Are you up to speed with the latest news and trends within your profession? What are people talking about? Have there been recent changes, current areas of high demand or future trends being forecast?
Being familiar with these types of details will allow you to demonstrate your currency of knowledge and your level of commitment and genuine interest in your profession. It will also allow you to start identifying areas of ability, achievement or experience that may be in higher demand and therefore of particular interest to a potential employer.
Do you work within one particular industry sector? If not then how much do you know about the different industry sectors you are applying to?
Like your profession, understanding what is going on in your industry or those you are looking to work within is a great way to understand the types of opportunities and challenges that companies may be facing. This allows you to focus your CV onto elements that will be particularly valuable or of interest to them. It will also be a subtle indication to a reviewer of your level of interest and commitment to working within their particular industry and that you truly understand what it is that you are putting yourself forward for.
What do you know about the companies you are applying to? Do you know their history, the type of organisation it is, how big they are, how they are owned and managed and what services or products they provide and who to? What is their latest news and are they going through any change or transition? What are the organisational values and which elements of their business or culture do they most actively promote through their branding and marketing?
By understanding these details you can make connections throughout an entire CV by highlighting comparable information from your professional background. This may be with regards to previous organisations you have worked within, elements of experience that will translate well or insight into your own values and passions that will connect with theirs.
What team structures are you looking to work within or avoid for any reason and what is the team setup for the roles that you are applying to?
Understanding the sizes of the team, the management structure (who will you be reporting to and/or who will be reporting to you for example) and factors such as where you and others will be based, are all really important details to understand. It allows you to demonstrate your experience or abilities of working within that type of context, but also to pitch your CV at the right level. This is key to creating a CV that demonstrates that you would fit well into the team set up and match the requirements of the role.

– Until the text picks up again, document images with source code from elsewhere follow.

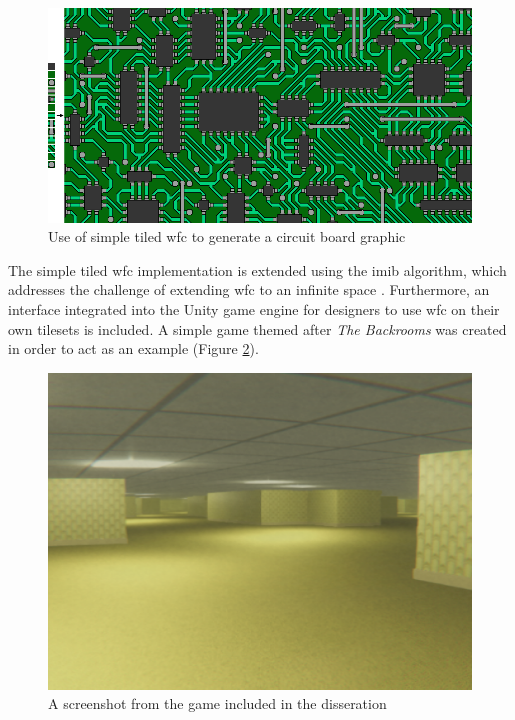 \begin{figure}[H]
    \centering
    \includegraphics[width=\textwidth, height=0.3\textheight, keepaspectratio]{Images/circuit-1.png}
    \caption{Use of simple tiled \acrshort{wfc} to generate a circuit board graphic \cite{Gumin_Wave_Function_Collapse_2016}}
    \label{fig:WFCcircuit}
\end{figure}

The simple tiled \acrshort{wfc} implementation is extended using the \acrfull{imib} algorithm, which addresses the challenge of extending \acrshort{wfc} to an infinite space \cite{Infinite_Modifying_In_Blocks}. Furthermore, an interface integrated into the Unity game engine for designers to use \acrshort{wfc} on their own tilesets is included. A simple game themed after \textit{The Backrooms} was created in order to act as an example (Figure \ref{fig:backroomsInGame}).

\begin{figure}[H]
    \centering
    \includegraphics[width=\textwidth, height=0.4\textheight, keepaspectratio]{Images/Backrooms.png}
    \caption{A screenshot from the game included in the disseration}
    \label{fig:backroomsInGame}
\end{figure}


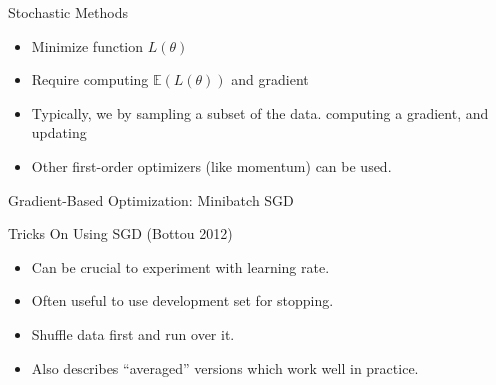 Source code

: \documentclass{beamer}
\begin{document}
\begin{frame}{Stochastic Methods}
  \begin{itemize}
  \item Minimize function $L(\theta)$
  \item Require computing $\mathbb{E}(L(\theta))$ and gradient
  \end{itemize}

  \begin{itemize}
  \item Typically, we by sampling a subset of the data.
    computing a gradient, and updating
  \item Other first-order optimizers (like momentum) can be used.
  \end{itemize}
\end{frame}

\begin{frame}{Gradient-Based Optimization: Minibatch SGD}
  \begin{figure}
    \begin{algorithmic}
      \EndFor{}
      \EndWhile{}
      \State{\Return{$\theta$}}
    \end{algorithmic}
  \end{figure}
\end{frame}


\begin{frame}{Tricks On Using SGD (Bottou 2012)}
  \begin{itemize}


    \item Can be crucial to experiment with learning rate.
      \air 
    \item Often useful to use development set for stopping.
      \air
    \item Shuffle data first and run over it.
      \air
    \item Also describes ``averaged'' versions which work well in practice.

  \end{itemize}
\end{frame}
\end{document}
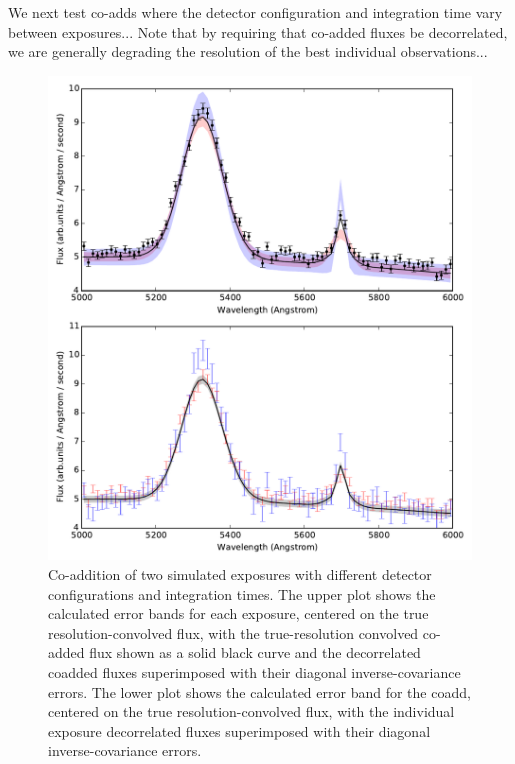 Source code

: \documentclass[12pt]{article}
\begin{document}
We next test co-adds where the detector configuration and integration time vary between exposures... Note that by requiring that co-added fluxes be decorrelated, we are generally degrading the resolution of the best individual observations...

\begin{figure}[htb]
\begin{center}
\includegraphics[width=5in]{fig/stacked}
\caption{Co-addition of two simulated exposures with different detector configurations and integration times. The upper plot shows the calculated error bands for each exposure, centered on the true resolution-convolved flux, with the true-resolution convolved co-added flux shown as a solid black curve and the decorrelated coadded fluxes superimposed with their diagonal inverse-covariance errors. The lower plot shows the calculated error band for the coadd, centered on the true resolution-convolved flux, with the individual exposure decorrelated fluxes superimposed with their diagonal inverse-covariance errors.}
\label{fig:stacked}
\end{center}
\end{figure}
\end{document}
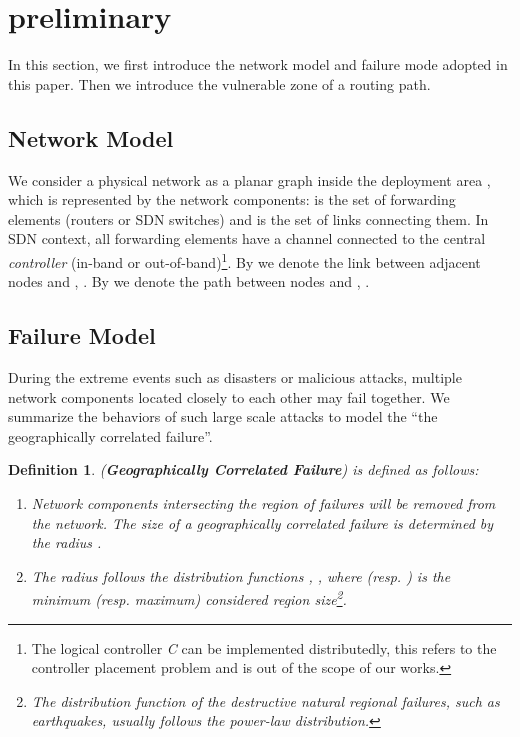 \documentclass[10pt,journal]{IEEEtran}
\newtheorem{definition}{Definition}
\begin{document}
\section{preliminary}\label{sec:preliminary}
In this section, we first introduce the network model and failure mode adopted in this paper. Then we introduce the vulnerable zone of a routing path. \subsection{Network Model}
We consider a physical network  as a planar graph inside the deployment area , which is represented by the network components:  is the set of forwarding elements (routers or SDN switches) and  is the set of links connecting them. In SDN context, all forwarding elements have a channel connected to the central \emph{controller}  (in-band or out-of-band)\footnote{The logical controller \emph{C} can be implemented distributedly\cite{heller2012controller,nguyen2013software}, this refers to the controller placement problem and is out of the scope of our works.}.
By  we denote the link between adjacent nodes  and , . By  we denote the path between nodes  and , .







\subsection{Failure Model}
During the extreme events such as disasters or malicious attacks, multiple network components located closely to each other may fail together. We summarize the behaviors of such large scale attacks to model the ``the geographically correlated failure''.



\begin{definition} (\textbf{Geographically Correlated Failure}) is defined as follows:
\begin{enumerate}
\item Network components intersecting the region of failures will be removed from the network. The size of a geographically correlated failure is determined by the radius .
\item The radius  follows the distribution functions , , where  (resp. ) is the minimum (resp. maximum) considered region size\footnote{The distribution function  of the destructive natural regional failures, such as earthquakes, usually follows the power-law distribution\cite{27627372}.}. \end{enumerate}
\end{definition}
\end{document}
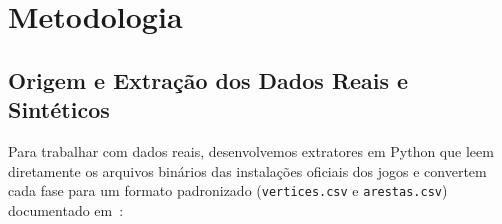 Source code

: \documentclass[conference]{IEEEtran}
\begin{document}
\section{Metodologia}
\label{sec:metodologia}

\subsection{Origem e Extra\c{c}\~ao dos Dados Reais e Sint\'eticos}
Para trabalhar com dados reais, desenvolvemos extratores em Python que leem diretamente os arquivos bin\'arios das instala\c{c}\~oes oficiais dos jogos e convertem cada fase para um formato padronizado (\texttt{vertices.csv} e \texttt{arestas.csv}) documentado em~\cite{dataset_zenodo}:
\end{document}
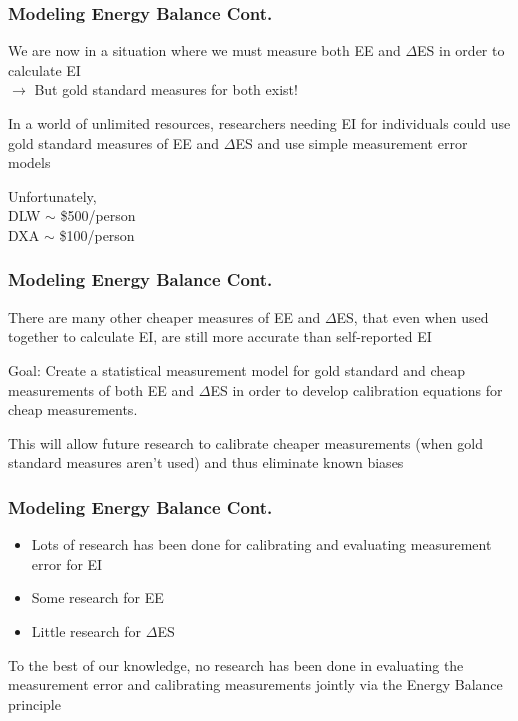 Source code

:\documentclass[handout]{beamer}\usepackage[]{graphicx}\usepackage[]{color}
\begin{document}
\begin{frame}
\frametitle{Modeling Energy Balance Cont.}
We are now in a situation where we must measure both EE and $\Delta$ES in order to calculate EI \\
$\rightarrow$ But gold standard measures for both exist!

\vspace{0.3cm}

In a world of unlimited resources, researchers needing EI for individuals could use gold standard measures of EE and $\Delta$ES and use simple measurement error models\\

\vspace{0.3cm}

Unfortunately,\\
DLW $\sim$ \$500/person \\
DXA $\sim$ \$100/person

\end{frame}

\begin{frame}
\frametitle{Modeling Energy Balance Cont.}
There are many other cheaper measures of EE and $\Delta$ES, that even when used together to calculate EI, are still more accurate than self-reported EI \\

\vspace{0.4cm}

Goal: Create a statistical measurement model for gold standard and cheap measurements of both EE and $\Delta$ES in order to develop calibration equations for cheap measurements.\\

\vspace{0.4cm}

This will allow future research to calibrate cheaper measurements (when gold standard measures aren't used) and thus eliminate known biases

\end{frame}

\begin{frame}
\frametitle{Modeling Energy Balance Cont. }

\begin{itemize}
\item
Lots of research has been done for calibrating and evaluating measurement error for EI
\item
Some research for EE
\item
Little research for $\Delta$ES
\end{itemize}

\vspace{0.2cm}

To the best of our knowledge, no research has been done in evaluating the measurement error and calibrating measurements jointly via the Energy Balance principle


\end{frame}
\end{document}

Understanding what is important to you in a role, but also looking into the details of each role you are applying to. What are the responsibilities of the role, what appeals about it but also what are the challenges of it? Why has the requirement come about and where is the role likely to go in the future? What are they asking for you to be able to demonstrate in order to be considered for the position?
These considerations will not only allow you to understand whether a role is right for you, but will also allow you to focus your CV onto the information that is most relevant and therefore of particular interest to the potential employer.
How to do the research
There are various ways in which you can carry out your research and you may find this is different for you each and every time. The following however are some good starting points for you to consider.
Fire up the trusty search engines and start looking. This can be for your profession, industry or the organisation you are applying to. If you are struggling for inspiration, type in the most obvious key words you are interested in and see what auto suggestions come up. Similarly, if you are searching on Google, scroll to the bottom of the search results page and look at related searches. Clicking onto the news tabs and ordering the results on recency will also ensure you have currency of information so there are lots of avenues for you to go down to discover relevant and useful information.
Industry or Professional Publications
Are there certain publications or governing bodies for the industries you are applying to or for your profession? Are there businesses, organisations or individuals that lead the way or who's views and opinions you respect or hold in high regard? They will often produce regular publications or have a strong on-line presence through articles, podcasts, events and blogs which can all be great sources of information for you on what is current and being most talked about in their particular field.
An obvious source of information to be explored. Make sure to dig deeper than just a quick scan of the ‘About Us’ page though. You can get a feel for what the company considers important about themselves through the website, as well as find out about the background of the business and what is happening with regards to their latest news.
Social Media Profiles
Take a look at the Social Media profiles of organisations. This is information that they are choosing to share about themselves so again offers a great insight into what they hold in importance. Creating connection between your CV and elements about their brand identity that they are proud of and most actively promote can be very powerful. These platforms may also give you a better internal or ‘human’ perspective of the business than the website does, particularly if the website is very customer or consumer focused.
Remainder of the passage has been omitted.